In eBulletin 2009-05, Radian Guaranty Inc. said borrowers who refinance with the same servicer under the Home Affordable Refinance Program can utilize guidelines for loan amounts, loan proceeds and closings costs and prepaids from either Fannie Mae’s Refi Plus / DU Refi Plus or Freddie Mac’s Relief Refinance Mortgage / Relief Refinance Mortgage – Open Access.

When a new servicer is involved, Radian said the The AUS response of DU Refi Plus Approve/Eligible or Relief Refinance Mortgage – Open Access Accept/Eligible LP is acceptable. The maximum HARP debt-to-income ratio with a new servicer is 45 percent, while the new loan amount will include the unpaid principal balance, non-delinquent interest and the lesser of 4 percent or $5,000 in closing costs and prepaids rounded up to the nearest thousand.

A prior eBulletin from Philadelphia-based Radian reported rate changes and indicated that delegated lenders must underwrite all loans before ordering mortgage insurance, though high-risk and exception loans can be submitted to Radian’s service center for non-delegated underwriting. Radian noted lenders cannot use their delegated authority when Radian denies a loan or insurance or contract underwriting.

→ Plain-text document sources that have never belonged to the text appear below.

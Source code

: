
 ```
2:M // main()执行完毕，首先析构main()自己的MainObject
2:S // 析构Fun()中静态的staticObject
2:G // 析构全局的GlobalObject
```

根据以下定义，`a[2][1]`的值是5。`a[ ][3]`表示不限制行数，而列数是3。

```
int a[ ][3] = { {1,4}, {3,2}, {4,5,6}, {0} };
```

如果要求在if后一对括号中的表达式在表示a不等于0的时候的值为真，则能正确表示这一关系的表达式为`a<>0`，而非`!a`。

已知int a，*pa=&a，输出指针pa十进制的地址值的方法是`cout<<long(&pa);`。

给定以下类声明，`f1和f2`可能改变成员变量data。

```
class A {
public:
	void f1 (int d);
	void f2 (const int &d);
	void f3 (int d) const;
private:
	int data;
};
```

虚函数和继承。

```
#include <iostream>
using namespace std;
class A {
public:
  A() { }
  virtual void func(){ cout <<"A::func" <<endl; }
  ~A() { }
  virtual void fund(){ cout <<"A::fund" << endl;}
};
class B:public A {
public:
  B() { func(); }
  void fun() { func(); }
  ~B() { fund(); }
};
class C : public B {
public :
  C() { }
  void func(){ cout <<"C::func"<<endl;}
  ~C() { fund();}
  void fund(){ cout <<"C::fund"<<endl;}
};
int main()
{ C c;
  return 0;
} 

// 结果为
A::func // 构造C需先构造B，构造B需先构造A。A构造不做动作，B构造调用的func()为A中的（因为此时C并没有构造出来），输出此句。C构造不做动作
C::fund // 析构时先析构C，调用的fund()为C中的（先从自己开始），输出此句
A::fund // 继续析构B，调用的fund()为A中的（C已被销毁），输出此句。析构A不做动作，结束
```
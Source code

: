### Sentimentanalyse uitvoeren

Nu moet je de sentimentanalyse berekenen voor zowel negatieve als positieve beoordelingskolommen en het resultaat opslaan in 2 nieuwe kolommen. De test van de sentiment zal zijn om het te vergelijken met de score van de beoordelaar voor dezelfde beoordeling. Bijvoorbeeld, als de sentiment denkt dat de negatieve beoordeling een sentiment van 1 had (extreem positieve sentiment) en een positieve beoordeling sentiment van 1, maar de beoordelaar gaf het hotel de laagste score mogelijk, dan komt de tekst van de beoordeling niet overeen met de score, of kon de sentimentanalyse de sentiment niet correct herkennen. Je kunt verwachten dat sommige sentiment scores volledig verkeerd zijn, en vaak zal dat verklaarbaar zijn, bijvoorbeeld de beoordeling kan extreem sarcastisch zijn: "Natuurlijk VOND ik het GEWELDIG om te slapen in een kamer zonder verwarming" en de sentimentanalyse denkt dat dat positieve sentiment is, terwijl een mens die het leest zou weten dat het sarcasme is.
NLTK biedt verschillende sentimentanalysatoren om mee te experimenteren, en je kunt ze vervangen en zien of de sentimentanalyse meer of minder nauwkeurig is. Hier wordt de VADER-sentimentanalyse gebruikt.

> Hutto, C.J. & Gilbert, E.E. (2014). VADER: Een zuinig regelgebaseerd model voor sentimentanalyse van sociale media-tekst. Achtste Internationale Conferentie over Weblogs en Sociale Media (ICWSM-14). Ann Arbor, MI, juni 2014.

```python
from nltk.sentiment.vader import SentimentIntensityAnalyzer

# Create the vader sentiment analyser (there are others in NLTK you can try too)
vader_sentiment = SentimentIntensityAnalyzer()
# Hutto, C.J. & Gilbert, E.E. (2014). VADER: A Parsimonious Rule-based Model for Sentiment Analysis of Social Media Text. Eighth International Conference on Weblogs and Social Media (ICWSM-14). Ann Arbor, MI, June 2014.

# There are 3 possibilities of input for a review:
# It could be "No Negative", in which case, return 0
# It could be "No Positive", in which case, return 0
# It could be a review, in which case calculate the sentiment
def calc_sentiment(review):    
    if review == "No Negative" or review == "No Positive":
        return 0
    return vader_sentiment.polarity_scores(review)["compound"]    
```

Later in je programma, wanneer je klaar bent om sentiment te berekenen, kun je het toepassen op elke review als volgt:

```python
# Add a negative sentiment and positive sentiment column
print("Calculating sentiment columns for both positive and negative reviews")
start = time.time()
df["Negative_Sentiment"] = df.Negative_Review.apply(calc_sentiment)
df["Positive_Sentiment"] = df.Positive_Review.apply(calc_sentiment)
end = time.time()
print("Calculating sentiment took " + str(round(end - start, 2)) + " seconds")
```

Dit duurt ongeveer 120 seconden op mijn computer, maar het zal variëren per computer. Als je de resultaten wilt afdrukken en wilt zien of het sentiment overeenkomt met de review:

United Guaranty issued announcement CA 2009-49 indicating its guidelines were updated on Oct. 1. The updates include previously announced changes policies for condominium, renovation, refinance and modification transactions.

PMI Mortgage Insurance Co., which this week announced expanded loan-to-values and guidelines, said in a quarterly distressed markets policy update that four metropolitan statistical areas were removed from the distressed markets list. But two states, as well as 29 MSAs, were added.

PMI also increased its maximum debt-to-income ratio on all loans to 45 percent.

On Nov. 10, The PMI Group Inc. announced that all of the issued and outstanding common capital shares of subsidiary PMI Insurance Co. were transferred to PMI Mortgage Insurance Co. — boosting its capital by $92 million.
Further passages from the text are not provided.